Records from a collection
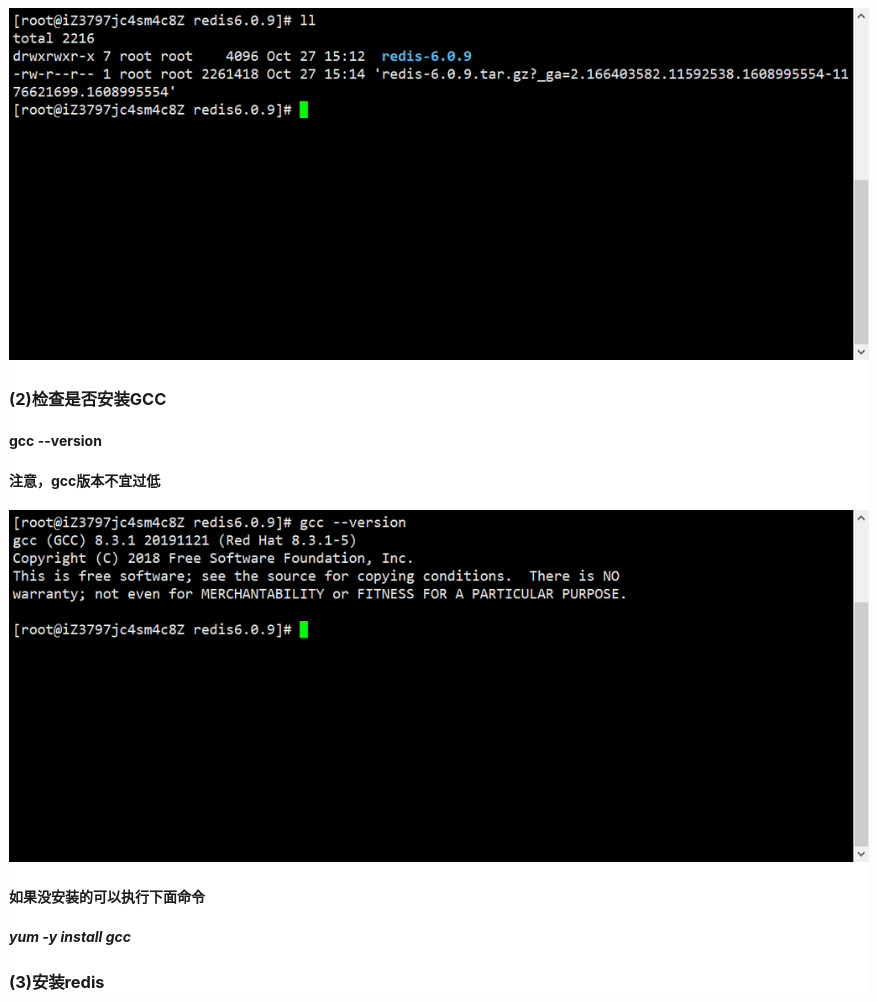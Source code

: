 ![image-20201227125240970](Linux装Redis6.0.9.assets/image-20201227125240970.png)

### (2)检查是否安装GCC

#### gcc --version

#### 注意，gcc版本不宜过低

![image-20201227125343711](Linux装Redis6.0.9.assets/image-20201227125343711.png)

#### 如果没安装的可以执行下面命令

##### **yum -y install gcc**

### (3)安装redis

Exercise aim:
An exact copy of every line from the one containing "#### gcc --version" through the last line of the entries is required; please add nothing.

Answer space:
#### gcc --version

#### 注意，gcc版本不宜过低

![image-20201227125343711](Linux装Redis6.0.9.assets/image-20201227125343711.png)

#### 如果没安装的可以执行下面命令

##### **yum -y install gcc**

### (3)安装redis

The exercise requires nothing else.